Did I find joy in the waiting line? Well, I don't remember being joyful at the time. And I don't remember making a conscious decision to avoid being unjoyful. But I remember thinking that there was a line and we had to get it done and the line was moving mostly at a steady pace. I didn't need to be anywhere else at a particular time. And things were good.

Every employee we encountered was very nice and helpful. Even if they didn't seem to be in much of a hurry...but that is just my assessment I'm sure.

As I look back on it, it does seem a little enjoyable in retrospect. We found the location without much trouble. It quit raining when we went in and out - so we didn't get wet. My license is renewed for another 7 years (and the next time I think I can renew online). What could have been stressful and frustrating wasn't. I think that rates as joy.

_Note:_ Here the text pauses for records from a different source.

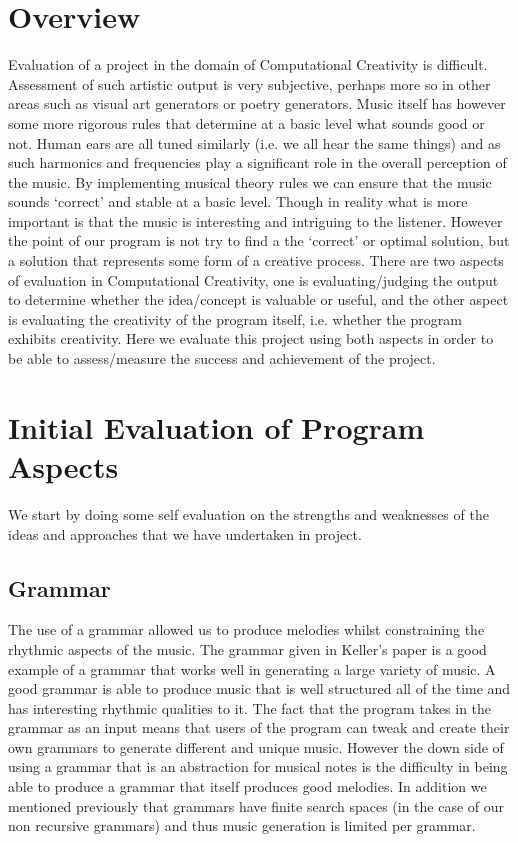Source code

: \documentclass[pdftex,12pt,a4paper]{report}
\begin{document}
\section{Overview}
Evaluation of a project in the domain of Computational Creativity is difficult. Assessment of such artistic output is very subjective, perhaps more so in other areas such as visual art generators or poetry generators. Music itself has however some more rigorous rules that determine at a basic level what sounds good or not. Human ears are all tuned similarly (i.e. we all hear the same things) and as such harmonics and frequencies play a significant role in the overall perception of the music. By implementing musical theory rules we can ensure that the music sounds `correct' and stable at a basic level. Though in reality what is more important is that the music is interesting and intriguing to the listener. 
However the point of our program is not try to find a the `correct' or optimal solution, but a solution that represents some form of a creative process.
There are two aspects of evaluation in Computational Creativity, one is evaluating/judging the output to determine whether the idea/concept is valuable or useful, and the other aspect is evaluating the creativity of the program itself, i.e. whether the program exhibits creativity. Here we evaluate this project using both aspects in order to be able to assess/measure the success and achievement of the project.

\section{Initial Evaluation of Program Aspects}
We start by doing some self evaluation on the strengths and weaknesses of the ideas and approaches that we have undertaken in project.

\subsection{Grammar}
The use of a grammar allowed us to produce melodies whilst constraining the rhythmic aspects of the music. The grammar given in Keller's paper \cite{keller07} is a good example of a grammar that works well in generating a large variety of music. A good grammar is able to produce music that is well structured all of the time and has interesting rhythmic qualities to it. The fact that the program takes in the grammar as an input means that users of the program can tweak and create their own grammars to generate different and unique music. However the down side of using a grammar that is an abstraction for musical notes is the difficulty in being able to produce a grammar that itself produces good melodies. In addition we mentioned previously that grammars have finite search spaces (in the case of our non recursive grammars) and thus music generation is limited per grammar.
\end{document}
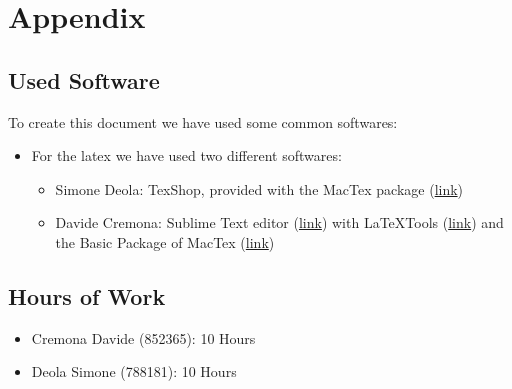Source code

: \documentclass[../../projectPlan.tex]{subfiles}
\begin{document}
	\chapter{Appendix}
	
		\section{Used Software}
		To create this document we have used some common softwares:
		\begin{itemize}
			\item For the latex we have used two different softwares:
			\begin{itemize}
			
				\item Simone Deola: TexShop, provided with the MacTex package (\href{https://tug.org/mactex/}{link})
			
				\item Davide Cremona: Sublime Text editor (\href{http://www.sublimetext.com}{link}) with LaTeXTools (\href{https://github.com/SublimeText/LaTeXTools}{link}) and the Basic Package of MacTex (\href{https://tug.org/mactex/}{link})

			\end{itemize}

		\end{itemize}
		
		\section{Hours of Work}
		\begin{itemize}
			\item Cremona Davide (852365): 10 Hours
			\item Deola Simone (788181): 10 Hours
		\end{itemize}
\end{document}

Today's Joy: Getting something done without frustration and stress

Wednesday, January 16, 2019

Stripes and Dots

A while ago - it seems like a long time now - I wore ties almost every day. Because of that, I collected a variety of them. I had ties with handprints and children's designs. I had ties for holidays and with beach scenes. I had more formal ties for those occasions but most of my ties were a little whimsical or silly. If you need to wear a tie, might as well have fun with it.

Now I rarely wear a tie. And when I do, it usually needs to be a more serious formal tie for a more serious formal situation.

So, a few months ago I decided I needed some more fun and whimsy again. I told Cindy I wanted to get some crazy socks. That way, no matter what I was doing or where I was going, I could have a little fun with me (even if no one else ever saw it). So she bought me a few socks with stripes and dots and triangles and primary colored squares.

Today I slid on my striped socks and just knew it was going to be a fun day. I thought about the striped socks as I moved with 2s and sang with 4s. I showed no one my socks (sometimes the kids ask to see them) but I still got joy just from wearing them. I have a good collection now - and all of them have come from Cindy. (That adds to the joy, too.)

Who knew that socks with stripes or dots could give you such a spring to your step?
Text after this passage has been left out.